Biologically-Inspired Multi-Robot Systems: Lessons from Nature on Storing Information, Reducing Complexity, and Building and Using Large Populations of Robots
Monday, November 19, 2012
PSF 173 [map]
Biological inspiration is at the very core of robotics. Long before anyone had ever heard of a “robot,” biological systems have captured the imagination of engineers and scientists, simultaneously providing inspiration for seemingly limitless possibilities and concrete examples of practical operation. For computer scientists, the goal is to understand the algorithmic nature of biological systems – to distill the fundamental constraints on sensing, communication, computation, and actuation that any computational system, natural or otherwise, must respect.
In this talk we take three themes from biology and apply them to multi-robot systems: storing information in physical configurations, using limited application-specific sensors, and leveraging population size to solve algorithmic problems.
- We present a distributed recovery algorithm to extract a multi-robot system from complex environments. The goal is to maintain network connectivity while allowing efficient recovery. Our approach uses a maximal-leaf spanning tree as a communication and navigation backbone, and routes robots along this tree to the goal.

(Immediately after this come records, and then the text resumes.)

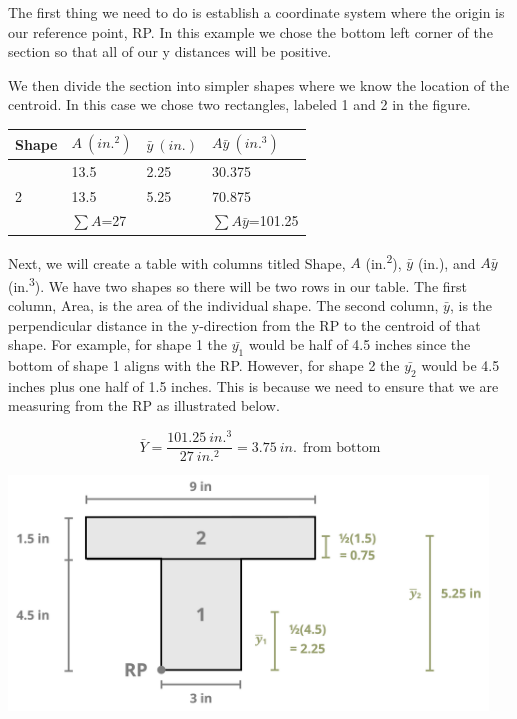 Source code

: \documentclass[
  letterpaper,
  DIV=11,
  numbers=noendperiod]{scrreprt}
\theoremstyle{definition}
\theoremstyle{remark}
\begin{document}
\begin{tcolorbox}
\begin{tcolorbox}
The first thing we need to do is establish a coordinate system where the
origin is our reference point, RP. In this example we chose the bottom
left corner of the section so that all of our y distances will be
positive.

We then divide the section into simpler shapes where we know the
location of the centroid. In this case we chose two rectangles, labeled
1 and 2 in the figure.

\begin{longtable}[]{@{}llll@{}}
\toprule\noalign{}
Shape & \(A{~(in.^2)}\) & \(\bar{y}{~(in.)}\) &
\(A\bar{y}{~(in.^3)}\) \\
\midrule\noalign{}
\endhead
\bottomrule\noalign{}
\endlastfoot
1 & 13.5 & 2.25 & 30.375 \\
2 & 13.5 & 5.25 & 70.875 \\
& \(\sum A\)=27 & & \(\sum A\bar{y}\)=101.25 \\
\end{longtable}

Next, we will create a table with columns titled Shape, \(A\)
(in.\textsuperscript{2}), \(\bar{y}\) (in.), and \(A\bar{y}\)
(in.\textsuperscript{3}). We have two shapes so there will be two rows
in our table. The first column, Area, is the area of the individual
shape. The second column, \(\bar{y}\), is the perpendicular distance in
the y-direction from the RP to the centroid of that shape. For example,
for shape 1 the \(\bar{y_1}\) would be half of 4.5 inches since the
bottom of shape 1 aligns with the RP. However, for shape 2 the
\(\bar{y_2}\) would be 4.5 inches plus one half of 1.5 inches. This is
because we need to ensure that we are measuring from the RP as
illustrated below.

\[
\bar{Y}=\frac{101.25{~in.^3}}{27{~in.^2}}=3.75{~in.} ~~\text{from bottom}
\]

\begin{center}
\includegraphics[width=5.01042in,height=\textheight]{images/CH 8 PNGs/example 8.1 part 3.png}
\end{center}


\end{tcolorbox}
\end{tcolorbox}
\end{document}
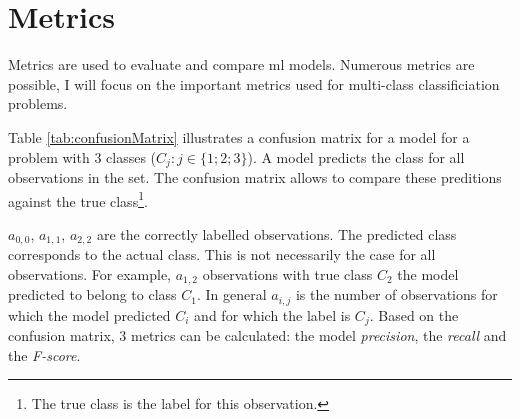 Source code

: \section{Metrics}

Metrics are used to evaluate and compare \acrlong{ml} models.
Numerous metrics are possible, I will focus on the important metrics used for multi-class classificiation problems.

Table \ref{tab:confusionMatrix} illustrates a confusion matrix for a model for a problem with 3 classes ($C_j:j\in \{1;2;3\}$). 
A model predicts the class for all observations in the set.
The confusion matrix allows to compare these preditions against the true class\footnote{The true class is the label for this observation.}.

$a_{0,0}$, $a_{1,1}$, $a_{2,2}$ are the correctly labelled observations. 
The predicted class corresponds to the actual class.
This is not necessarily the case for all observations. For example, $a_{1,2}$ observations with true class $C_2$ the model predicted to belong to class $C_1$.
In general $a_{i,j}$ is the number of observations for which the model predicted $C_i$ and for which the label is $C_j$.
Based on the confusion matrix, 3 metrics can be calculated: the model \textit{precision}, the \textit{recall} and the \textit{F-score}.\newline


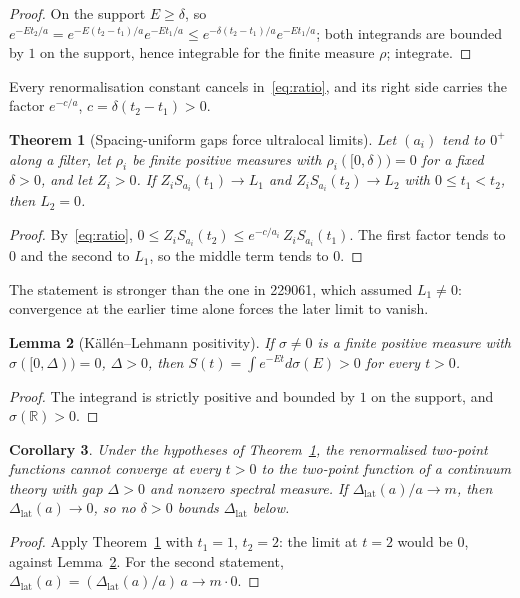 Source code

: \documentclass[aps,prd,twocolumn,superscriptaddress,nofootinbib,floatfix]{revtex4-2}
\newtheorem{theorem}{Theorem}
\newtheorem{lemma}[theorem]{Lemma}
\newtheorem{corollary}[theorem]{Corollary}
\theoremstyle{definition}
\theoremstyle{remark}
\newcommand{\R}{\mathbb{R}}
\newcommand{\Dlat}{\Delta_{\mathrm{lat}}}
\begin{document}
\begin{proof}
On the support $E\ge\delta$, so
$e^{-Et_2/a}=e^{-E(t_2-t_1)/a}e^{-Et_1/a}\le
e^{-\delta(t_2-t_1)/a}e^{-Et_1/a}$; both integrands are bounded by $1$ on
the support, hence integrable for the finite measure $\rho$; integrate.
\end{proof}

Every renormalisation constant cancels in~\eqref{eq:ratio}, and its right
side carries the factor $e^{-c/a}$, $c=\delta(t_2-t_1)>0$.

\begin{theorem}[Spacing-uniform gaps force ultralocal limits]
\label{thm:nogo}
Let $(a_i)$ tend to $0^+$ along a filter, let $\rho_i$ be finite positive
measures with $\rho_i([0,\delta))=0$ for a fixed $\delta>0$, and let
$Z_i>0$. If $Z_iS_{a_i}(t_1)\to L_1$ and $Z_iS_{a_i}(t_2)\to L_2$ with
$0\le t_1<t_2$, then $L_2=0$.
\end{theorem}

\begin{proof}
By~\eqref{eq:ratio},
$0\le Z_iS_{a_i}(t_2)\le e^{-c/a_i}\,Z_iS_{a_i}(t_1)$. The first factor
tends to $0$ and the second to $L_1$, so the middle term tends to $0$.
\end{proof}

The statement is stronger than the one in 229061, which assumed $L_1\ne0$:
convergence at the earlier time alone forces the later limit to vanish.

\begin{lemma}[K\"all\'en--Lehmann positivity]
\label{lem:KL}
If $\sigma\ne0$ is a finite positive measure with $\sigma([0,\Delta))=0$,
$\Delta>0$, then $S(t)=\int e^{-Et}d\sigma(E)>0$ for every $t>0$.
\end{lemma}

\begin{proof}
The integrand is strictly positive and bounded by $1$ on the support, and
$\sigma(\R)>0$.
\end{proof}

\begin{corollary}
\label{cor:nogap}
Under the hypotheses of Theorem~\ref{thm:nogo}, the renormalised two-point
functions cannot converge at every $t>0$ to the two-point function of a
continuum theory with gap $\Delta>0$ and nonzero spectral measure. If
$\Dlat(a)/a\to m$, then $\Dlat(a)\to0$, so no $\delta>0$ bounds $\Dlat$
below.
\end{corollary}

\begin{proof}
Apply Theorem~\ref{thm:nogo} with $t_1=1$, $t_2=2$: the limit at $t=2$
would be $0$, against Lemma~\ref{lem:KL}. For the second statement,
$\Dlat(a)=(\Dlat(a)/a)\,a\to m\cdot0$.
\end{proof}
\end{document}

- Angular coordinate systems can provide robots with useful network geometry from limited, low-cost hardware. We introduce “scale-free coordinates” as a coordinate system of intermediate power and design complexity. We show that it can estimate low-quality network geometry, but can still be used to build a useful motion controller with interesting limitations.
- We introduce the “r-one” robot, a low-cost design suitable for research, education, and outreach. We provide tales of joy and disaster from using 90 of these platforms for our research, education, and outreach.
James McLurkin is an Assistant Professor at Rice University in the Department of Computer Science. Current interests include using distributed computational geometry for multi-robot configuration estimation and control, and defining complexity metrics that quantify the relationships between algorithm execution time, inter-robot communication bandwidth, and robot speed. Previous positions include lead research scientist at iRobot corporation, where McLurkin was the manager of the DARPA-funded Swarm project. Results included the design and construction of 112 robots and distributed configuration control algorithms, including robust software to search indoor environments. He
holds a S.B. in Electrical Engineering with a Minor in Mechanical Engineering from M.I.T., a M.S. in Electrical Engineering from University of California, Berkeley, and a S.M. and Ph.D. in Computer Science from M.I.T.